Llegó en seguida y, reconociendo a Alex –habitué del lugar-, después de saludarlo efusivamente nos mandó de inmediato a un mesero con vasos, sodas y una cubeta de hielos. Nos acabamos la botella esa noche, allí mismo en el lobby.

En otra ocasión, Alex preparó en casa de Helene y Monique un espaguetti primavera, especialidad vegetariana que le salía buenísima. Después, en su ausencia, quise emularlo y fui con Helene al mercado de San Juan a comprar un kilo de cada una de las verduras y legumbres que encontré. Fueron demasiadas. No existía en la casa ningún platón capaz de contener todo aquello y, para salir del apuro, Silvia me prestó la tina de plástico en la que bañaba a Emiliano, entonces un bebé. Éramos, ese sábado, como quince amigos, comimos y repetimos espaguetti, y, al terminar, la tina parecía intacta. Organicé una reunión más el domingo, de última hora, con otros tantos comensales y el mismo menú, y todavía el lunes hizo Silvia una sopa de verdurasa partir de los restos del primavera… El espaguetti de Alex me gustó más que el mío.

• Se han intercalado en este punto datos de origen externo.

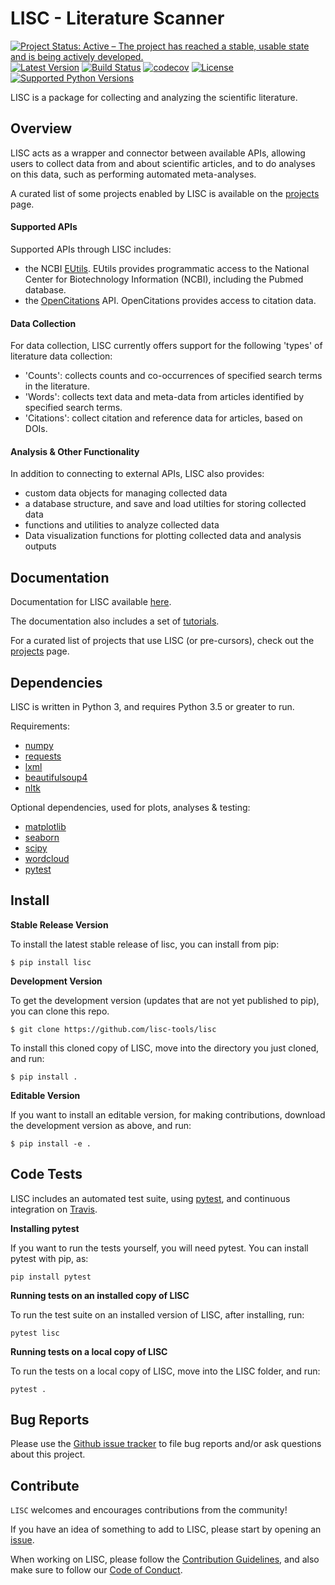 # LISC - Literature Scanner

[![Project Status: Active – The project has reached a stable, usable state and is being actively developed.](http://www.repostatus.org/badges/latest/active.svg)](http://www.repostatus.org/#active)
[![Latest Version](https://img.shields.io/pypi/v/lisc.svg)](https://pypi.python.org/pypi/lisc/)
[![Build Status](https://travis-ci.org/lisc-tools/lisc.svg)](https://travis-ci.org/lisc-tools/lisc)
[![codecov](https://codecov.io/gh/lisc-tools/lisc/branch/master/graph/badge.svg)](https://codecov.io/gh/lisc-tools/lisc)
[![License](https://img.shields.io/pypi/l/lisc.svg)](https://opensource.org/licenses/Apache-2.0)
[![Supported Python Versions](https://img.shields.io/pypi/pyversions/lisc.svg)](https://pypi.python.org/pypi/lisc/)

LISC is a package for collecting and analyzing the scientific literature.

## Overview

LISC acts as a wrapper and connector between available APIs, allowing users to collect data from and about scientific articles, and to do analyses on this data, such as performing automated meta-analyses.

A curated list of some projects enabled by LISC is available on the [projects](https://github.com/lisc-tools/Projects) page.

#### Supported APIs

Supported APIs through LISC includes:
- the NCBI [EUtils](https://www.ncbi.nlm.nih.gov/books/NBK25497/). EUtils provides programmatic access to the National Center for Biotechnology Information (NCBI), including the Pubmed database.
- the [OpenCitations](https://opencitations.net) API. OpenCitations provides access to citation data.

#### Data Collection

For data collection, LISC currently offers support for the following 'types' of literature data collection:
- 'Counts': collects counts and co-occurrences of specified search terms in the literature.
- 'Words': collects text data and meta-data from articles identified by specified search terms.
- 'Citations': collect citation and reference data for articles, based on DOIs.

#### Analysis & Other Functionality

In addition to connecting to external APIs, LISC also provides:
- custom data objects for managing collected data
- a database structure, and save and load utilties for storing collected data
- functions and utilities to analyze collected data
- Data visualization functions for plotting collected data and analysis outputs

## Documentation

Documentation for LISC available [here](https://lisc-tools.github.io/lisc/).

The documentation also includes a set of [tutorials](https://lisc-tools.github.io/lisc/auto_tutorials/index.html).

For a curated list of projects that use LISC (or pre-cursors), check out the [projects](https://github.com/lisc-tools/Projects) page.

## Dependencies

LISC is written in Python 3, and requires Python 3.5 or greater to run.

Requirements:
- [numpy](https://pypi.org/project/numpy/)
- [requests](https://pypi.org/project/requests/)
- [lxml](https://pypi.org/project/lxml/)
- [beautifulsoup4](https://pypi.org/project/beautifulsoup4/)
- [nltk](https://pypi.org/project/nltk/)

Optional dependencies, used for plots, analyses & testing:
- [matplotlib](https://pypi.org/project/matplotlib/)
- [seaborn](https://pypi.org/project/seaborn/)
- [scipy](https://pypi.org/project/scipy/)
- [wordcloud](https://pypi.org/project/wordcloud/)
- [pytest](https://pypi.org/project/pytest/)

## Install

**Stable Release Version**

To install the latest stable release of lisc, you can install from pip:

`$ pip install lisc`

**Development Version**

To get the development version (updates that are not yet published to pip), you can clone this repo.

`$ git clone https://github.com/lisc-tools/lisc`

To install this cloned copy of LISC, move into the directory you just cloned, and run:

`$ pip install .`

**Editable Version**

If you want to install an editable version, for making contributions, download the development version as above, and run:

`$ pip install -e .`

## Code Tests

LISC includes an automated test suite, using [pytest](https://docs.pytest.org/), and continuous
integration on [Travis](https://travis-ci.org/lisc-tools/lisc).

**Installing pytest**

If you want to run the tests yourself, you will need pytest. You can install pytest with pip, as:

`pip install pytest`

**Running tests on an installed copy of LISC**

To run the test suite on an installed version of LISC, after installing, run:

`pytest lisc`

**Running tests on a local copy of LISC**

To run the tests on a local copy of LISC, move into the LISC folder, and run:

`pytest .`

## Bug Reports

Please use the [Github issue tracker](https://github.com/lisc-tools/lisc/issues) to file bug reports and/or ask questions about this project.

## Contribute

`LISC` welcomes and encourages contributions from the community!

If you have an idea of something to add to LISC, please start by opening an [issue](https://github.com/lisc-tools/lisc/issues).

When working on LISC, please follow the [Contribution Guidelines](https://github.com/lisc-tools/lisc/blob/master/CONTRIBUTING.md), and also make sure to follow our
[Code of Conduct](https://github.com/lisc-tools/lisc/blob/master/CODE_OF_CONDUCT.md).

Imposible aludir al gran maestro Rufino Tamayo sin rememorar la huella altruista que dejó en Cuernavaca, donde tenía una casa en Acapatzingo (por ello la calle que lleva su nombre) y solía disfrutar los encuentros de lucha libre en la desaparecida Arena Isabel. En la avenida Plan de Ayala esquina con Tequesquitengo, Tamayo hizo construir un lugar diseñado exprofeso para albergar adultos mayores y lo donó a la ciudad en 1986; fue inaugurado por el presidente De la Madrid.

Ubicado a la par de “los tres grandes” muralistas mexicanos (Rivera, Siqueiros y Orozco), Tamayo se diferenció de ellos por no tener su pintura ninguna influencia ideológica ni política; su eje y motor era la estética.